> **What to work on**:
For this exercise, copy all the data exactly and include none of the pictures.

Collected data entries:
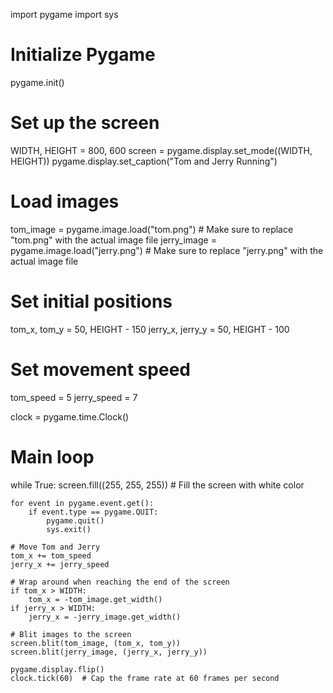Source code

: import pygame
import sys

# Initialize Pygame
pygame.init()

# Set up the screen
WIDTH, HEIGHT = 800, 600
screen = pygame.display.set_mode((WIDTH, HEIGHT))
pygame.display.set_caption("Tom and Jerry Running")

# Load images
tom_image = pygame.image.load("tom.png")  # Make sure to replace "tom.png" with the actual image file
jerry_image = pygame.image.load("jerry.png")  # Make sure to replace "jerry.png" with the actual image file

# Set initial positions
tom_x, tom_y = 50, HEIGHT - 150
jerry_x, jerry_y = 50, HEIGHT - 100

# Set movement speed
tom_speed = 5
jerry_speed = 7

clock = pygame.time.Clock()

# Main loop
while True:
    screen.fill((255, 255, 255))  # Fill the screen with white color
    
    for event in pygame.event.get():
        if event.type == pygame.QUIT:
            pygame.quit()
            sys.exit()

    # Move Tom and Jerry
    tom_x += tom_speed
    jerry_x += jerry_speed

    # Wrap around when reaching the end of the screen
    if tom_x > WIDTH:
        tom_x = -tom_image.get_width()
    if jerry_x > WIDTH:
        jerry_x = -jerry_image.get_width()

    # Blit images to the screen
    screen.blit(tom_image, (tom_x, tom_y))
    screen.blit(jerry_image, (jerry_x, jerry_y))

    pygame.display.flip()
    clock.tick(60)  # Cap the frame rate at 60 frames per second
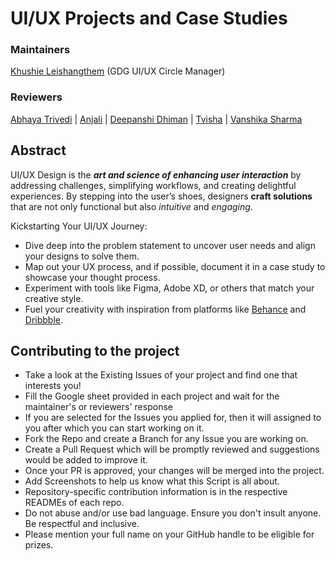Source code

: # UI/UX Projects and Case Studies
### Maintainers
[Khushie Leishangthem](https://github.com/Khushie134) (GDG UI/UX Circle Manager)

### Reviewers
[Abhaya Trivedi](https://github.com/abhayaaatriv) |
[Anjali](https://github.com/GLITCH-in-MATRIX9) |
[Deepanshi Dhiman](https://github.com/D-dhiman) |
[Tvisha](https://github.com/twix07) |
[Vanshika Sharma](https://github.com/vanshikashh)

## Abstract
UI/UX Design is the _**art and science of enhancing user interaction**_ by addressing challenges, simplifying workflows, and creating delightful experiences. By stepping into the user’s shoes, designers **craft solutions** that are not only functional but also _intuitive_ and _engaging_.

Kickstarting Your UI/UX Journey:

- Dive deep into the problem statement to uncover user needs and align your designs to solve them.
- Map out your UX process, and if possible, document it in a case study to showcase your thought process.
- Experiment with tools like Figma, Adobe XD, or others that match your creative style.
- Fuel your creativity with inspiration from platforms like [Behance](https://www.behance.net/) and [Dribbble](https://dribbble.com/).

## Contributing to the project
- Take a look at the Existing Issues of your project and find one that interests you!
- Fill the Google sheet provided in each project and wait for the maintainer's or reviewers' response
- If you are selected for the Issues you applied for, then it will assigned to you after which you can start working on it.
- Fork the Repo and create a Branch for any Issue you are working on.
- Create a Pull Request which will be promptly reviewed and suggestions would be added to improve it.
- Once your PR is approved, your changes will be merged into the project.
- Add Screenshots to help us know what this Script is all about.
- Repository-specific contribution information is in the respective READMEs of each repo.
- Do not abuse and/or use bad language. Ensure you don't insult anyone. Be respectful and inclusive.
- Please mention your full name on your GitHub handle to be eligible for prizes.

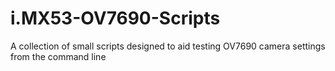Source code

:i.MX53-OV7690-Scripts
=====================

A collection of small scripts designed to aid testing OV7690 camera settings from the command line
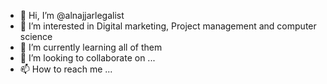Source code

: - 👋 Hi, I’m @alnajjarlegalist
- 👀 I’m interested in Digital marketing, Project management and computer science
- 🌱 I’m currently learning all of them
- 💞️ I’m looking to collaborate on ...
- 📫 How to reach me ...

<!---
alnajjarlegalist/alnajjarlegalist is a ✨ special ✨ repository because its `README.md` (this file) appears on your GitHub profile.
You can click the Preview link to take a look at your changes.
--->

> **Task answer**:
Source code

: import pygame
import sys

# Initialize Pygame
pygame.init()

# Set up the screen
WIDTH, HEIGHT = 800, 600
screen = pygame.display.set_mode((WIDTH, HEIGHT))
pygame.display.set_caption("Tom and Jerry Running")

# Load images
tom_image = pygame.image.load("tom.png")  # Make sure to replace "tom.png" with the actual image file
jerry_image = pygame.image.load("jerry.png")  # Make sure to replace "jerry.png" with the actual image file

# Set initial positions
tom_x, tom_y = 50, HEIGHT - 150
jerry_x, jerry_y = 50, HEIGHT - 100

# Set movement speed
tom_speed = 5
jerry_speed = 7

clock = pygame.time.Clock()

# Main loop
while True:
    screen.fill((255, 255, 255))  # Fill the screen with white color
    
    for event in pygame.event.get():
        if event.type == pygame.QUIT:
            pygame.quit()
            sys.exit()

    # Move Tom and Jerry
    tom_x += tom_speed
    jerry_x += jerry_speed

    # Wrap around when reaching the end of the screen
    if tom_x > WIDTH:
        tom_x = -tom_image.get_width()
    if jerry_x > WIDTH:
        jerry_x = -jerry_image.get_width()

    # Blit images to the screen
    screen.blit(tom_image, (tom_x, tom_y))
    screen.blit(jerry_image, (jerry_x, jerry_y))

    pygame.display.flip()
    clock.tick(60)  # Cap the frame rate at 60 frames per second
Source code

: # UI/UX Projects and Case Studies
### Maintainers
[Khushie Leishangthem](https://github.com/Khushie134) (GDG UI/UX Circle Manager)

### Reviewers
[Abhaya Trivedi](https://github.com/abhayaaatriv) |
[Anjali](https://github.com/GLITCH-in-MATRIX9) |
[Deepanshi Dhiman](https://github.com/D-dhiman) |
[Tvisha](https://github.com/twix07) |
[Vanshika Sharma](https://github.com/vanshikashh)

## Abstract
UI/UX Design is the _**art and science of enhancing user interaction**_ by addressing challenges, simplifying workflows, and creating delightful experiences. By stepping into the user’s shoes, designers **craft solutions** that are not only functional but also _intuitive_ and _engaging_.

Kickstarting Your UI/UX Journey:

- Dive deep into the problem statement to uncover user needs and align your designs to solve them.
- Map out your UX process, and if possible, document it in a case study to showcase your thought process.
- Experiment with tools like Figma, Adobe XD, or others that match your creative style.
- Fuel your creativity with inspiration from platforms like [Behance](https://www.behance.net/) and [Dribbble](https://dribbble.com/).

## Contributing to the project
- Take a look at the Existing Issues of your project and find one that interests you!
- Fill the Google sheet provided in each project and wait for the maintainer's or reviewers' response
- If you are selected for the Issues you applied for, then it will assigned to you after which you can start working on it.
- Fork the Repo and create a Branch for any Issue you are working on.
- Create a Pull Request which will be promptly reviewed and suggestions would be added to improve it.
- Once your PR is approved, your changes will be merged into the project.
- Add Screenshots to help us know what this Script is all about.
- Repository-specific contribution information is in the respective READMEs of each repo.
- Do not abuse and/or use bad language. Ensure you don't insult anyone. Be respectful and inclusive.
- Please mention your full name on your GitHub handle to be eligible for prizes.

Source code

:i.MX53-OV7690-Scripts
=====================

A collection of small scripts designed to aid testing OV7690 camera settings from the command line
Source code

: - 👋 Hi, I’m @alnajjarlegalist
- 👀 I’m interested in Digital marketing, Project management and computer science
- 🌱 I’m currently learning all of them
- 💞️ I’m looking to collaborate on ...
- 📫 How to reach me ...

<!---
alnajjarlegalist/alnajjarlegalist is a ✨ special ✨ repository because its `README.md` (this file) appears on your GitHub profile.
You can click the Preview link to take a look at your changes.
--->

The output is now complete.